Given information below:
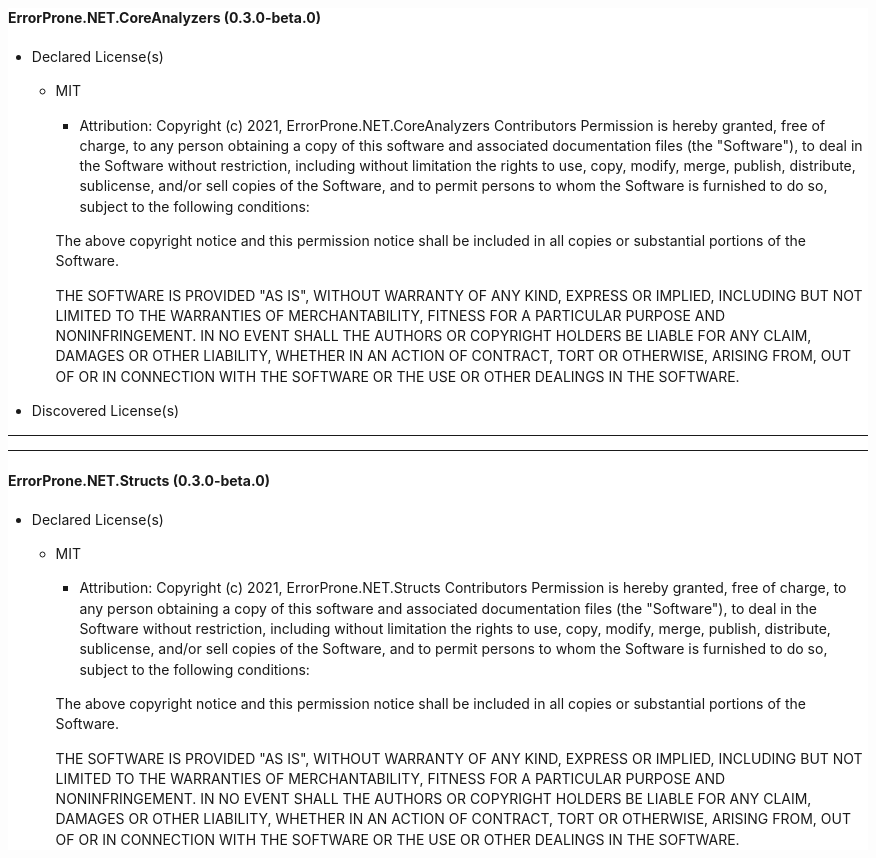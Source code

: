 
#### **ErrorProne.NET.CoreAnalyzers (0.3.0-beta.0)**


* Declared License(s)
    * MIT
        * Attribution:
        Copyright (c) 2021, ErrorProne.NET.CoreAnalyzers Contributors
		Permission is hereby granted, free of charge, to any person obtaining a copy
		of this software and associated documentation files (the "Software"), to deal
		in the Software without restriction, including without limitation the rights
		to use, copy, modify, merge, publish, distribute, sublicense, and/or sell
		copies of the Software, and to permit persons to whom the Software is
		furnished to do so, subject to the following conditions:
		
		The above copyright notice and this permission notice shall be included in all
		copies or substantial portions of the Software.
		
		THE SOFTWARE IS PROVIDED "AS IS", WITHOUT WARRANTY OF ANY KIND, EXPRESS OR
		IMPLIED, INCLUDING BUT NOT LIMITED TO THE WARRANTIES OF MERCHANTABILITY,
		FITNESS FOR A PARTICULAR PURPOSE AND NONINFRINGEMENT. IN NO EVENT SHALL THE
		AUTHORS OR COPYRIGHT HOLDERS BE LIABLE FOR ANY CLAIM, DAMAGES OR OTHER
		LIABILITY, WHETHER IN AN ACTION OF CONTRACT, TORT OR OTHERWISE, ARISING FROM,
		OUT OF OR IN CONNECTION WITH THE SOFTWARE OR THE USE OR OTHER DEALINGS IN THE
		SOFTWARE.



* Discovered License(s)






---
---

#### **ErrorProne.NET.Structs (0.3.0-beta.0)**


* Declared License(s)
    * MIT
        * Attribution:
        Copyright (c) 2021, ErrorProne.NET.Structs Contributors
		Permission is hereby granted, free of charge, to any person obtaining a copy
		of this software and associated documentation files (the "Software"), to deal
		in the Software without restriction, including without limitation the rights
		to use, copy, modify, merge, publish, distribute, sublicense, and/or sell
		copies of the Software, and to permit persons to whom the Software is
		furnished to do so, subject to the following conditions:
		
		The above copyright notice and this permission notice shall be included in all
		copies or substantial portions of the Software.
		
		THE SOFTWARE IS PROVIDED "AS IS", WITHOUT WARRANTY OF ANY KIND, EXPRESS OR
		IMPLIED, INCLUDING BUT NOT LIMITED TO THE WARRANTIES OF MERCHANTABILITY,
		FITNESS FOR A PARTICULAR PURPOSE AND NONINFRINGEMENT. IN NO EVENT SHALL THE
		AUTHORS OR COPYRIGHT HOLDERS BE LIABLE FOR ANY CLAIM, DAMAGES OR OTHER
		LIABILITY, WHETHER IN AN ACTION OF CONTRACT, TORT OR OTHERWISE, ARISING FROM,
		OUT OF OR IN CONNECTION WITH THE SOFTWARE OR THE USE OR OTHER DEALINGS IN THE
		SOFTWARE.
End of Given information.
What this task involves – The answer should be nothing more than the lines from the one with "Copyright (c) 2021, ErrorProne.NET.Structs" through the end of the entries, restated word for word.

Written answer –
        Copyright (c) 2021, ErrorProne.NET.Structs Contributors
		Permission is hereby granted, free of charge, to any person obtaining a copy
		of this software and associated documentation files (the "Software"), to deal
		in the Software without restriction, including without limitation the rights
		to use, copy, modify, merge, publish, distribute, sublicense, and/or sell
		copies of the Software, and to permit persons to whom the Software is
		furnished to do so, subject to the following conditions:
		
		The above copyright notice and this permission notice shall be included in all
		copies or substantial portions of the Software.
		
		THE SOFTWARE IS PROVIDED "AS IS", WITHOUT WARRANTY OF ANY KIND, EXPRESS OR
		IMPLIED, INCLUDING BUT NOT LIMITED TO THE WARRANTIES OF MERCHANTABILITY,
		FITNESS FOR A PARTICULAR PURPOSE AND NONINFRINGEMENT. IN NO EVENT SHALL THE
		AUTHORS OR COPYRIGHT HOLDERS BE LIABLE FOR ANY CLAIM, DAMAGES OR OTHER
		LIABILITY, WHETHER IN AN ACTION OF CONTRACT, TORT OR OTHERWISE, ARISING FROM,
		OUT OF OR IN CONNECTION WITH THE SOFTWARE OR THE USE OR OTHER DEALINGS IN THE
		SOFTWARE.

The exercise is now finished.